For Raymond Kelly, fixing the issue of crime in his Sandtown Winchester neighborhood seems simple enough — make sure police and community leaders are visible.
"Drug dealers on the corner don't want to be seen," the community organizer said. "We want to be seen."
Kelly and his wife, Melissa, have run "No Boundaries," a seven-neighborhood community improvement coalition, for about six years. On Wednesday night, Kelly petitioned Baltimore Police Commissioner Anthony Batts to join them at their monthly meeting and discuss how police could help their cause.
The Kellys were among the dozens of people who came to Frederick Douglass High School in West Baltimore to participate in a town hall meeting with Batts and Mayor Stephanie Rawlings-Blake.
Earlier in the day, Rawlings-Blake introduced LeVar Michael, a former project manager in her office who will lead the Ceasefire program, an initiative that encourages community policing to shut down drug markets and reducing shootings through face-to-face sessions with problem-causing groups. In these meetings, or "call-ins," police, prosecutors, clergy and residents confront those responsible for area violence.
The mayor took advantage of a weeks-long lull in violent crime to promote the drop in fatal and nonfatal shootings in the city in February. She credited the Police Department's expansion of "zone" policing, in which patrols focus on specific problem areas. Rawlings-Blake said she hoped Ceasefire would cause a further drop in violent crime when it is implemented in the coming months.

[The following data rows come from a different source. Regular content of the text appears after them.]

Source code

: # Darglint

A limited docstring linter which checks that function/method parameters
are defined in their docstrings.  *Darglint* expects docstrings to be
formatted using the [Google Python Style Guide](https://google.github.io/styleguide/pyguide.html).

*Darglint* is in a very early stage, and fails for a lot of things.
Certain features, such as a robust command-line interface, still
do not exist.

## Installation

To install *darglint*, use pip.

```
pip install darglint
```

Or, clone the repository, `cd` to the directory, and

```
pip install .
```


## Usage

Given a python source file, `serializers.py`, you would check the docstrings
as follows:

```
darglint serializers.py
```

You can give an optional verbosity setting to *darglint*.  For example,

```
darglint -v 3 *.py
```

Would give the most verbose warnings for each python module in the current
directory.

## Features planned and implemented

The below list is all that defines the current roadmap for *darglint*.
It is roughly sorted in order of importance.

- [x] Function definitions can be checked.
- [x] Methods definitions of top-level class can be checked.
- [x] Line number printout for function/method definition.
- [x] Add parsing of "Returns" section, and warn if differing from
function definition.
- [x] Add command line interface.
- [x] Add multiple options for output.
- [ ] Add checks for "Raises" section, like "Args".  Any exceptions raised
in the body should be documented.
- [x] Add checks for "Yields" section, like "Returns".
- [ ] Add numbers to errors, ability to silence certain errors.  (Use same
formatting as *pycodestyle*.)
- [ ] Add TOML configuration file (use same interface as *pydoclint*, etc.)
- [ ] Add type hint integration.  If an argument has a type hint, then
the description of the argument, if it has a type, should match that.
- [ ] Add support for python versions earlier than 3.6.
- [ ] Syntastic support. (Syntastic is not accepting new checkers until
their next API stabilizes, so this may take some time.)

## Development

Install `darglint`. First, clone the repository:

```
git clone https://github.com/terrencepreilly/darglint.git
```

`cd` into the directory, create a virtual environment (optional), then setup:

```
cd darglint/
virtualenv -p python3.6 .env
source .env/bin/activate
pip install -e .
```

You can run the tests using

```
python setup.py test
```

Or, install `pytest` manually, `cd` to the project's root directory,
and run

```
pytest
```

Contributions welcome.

Michael, who is heading the initiative, which was unsuccessful in the city in the late 1990s, said, "This time, we're going to get it right."
"There were a lot of missing components last time," he said, adding that community-wide buy-in is crucial for the program's success, as is political and law-enforcement backing.
"This time, it's a 'perfect storm' opportunity", he said, with local, state and federal law-enforcement involved.
The groups have held several "productive" meetings this week and finished a problem analysis, a first step to implementing the Ceasefire program, Michael said.
At the public safety meeting Wednesday night, several members of the Tyrone West family excoriated the mayor and the Police Department, asking them repeatedly whether police officers involved in the controversial case had been taken off the force. West died in a struggle with police officers last year.
Batts responded that the department is continuing to investigate and takes a hard line on any who are causing the community to lose trust in the agency.
Batts was critical of his own department, pointing out that it moves more slowly than he'd like. He said he'd sent majors to other departments and their collective reaction was that Baltimore's was like a Ford Pinto, when it needs to be a Porsche.
"I didn't break it, but it's my job to fix it," Batts said. "I've been here a year; it didn't get broken in a year. ... We're moving in the right direction."
Batts shook hands with one of West family members and promised the Kellys he would attend their next meeting.
The Kellys said that would be a good first step.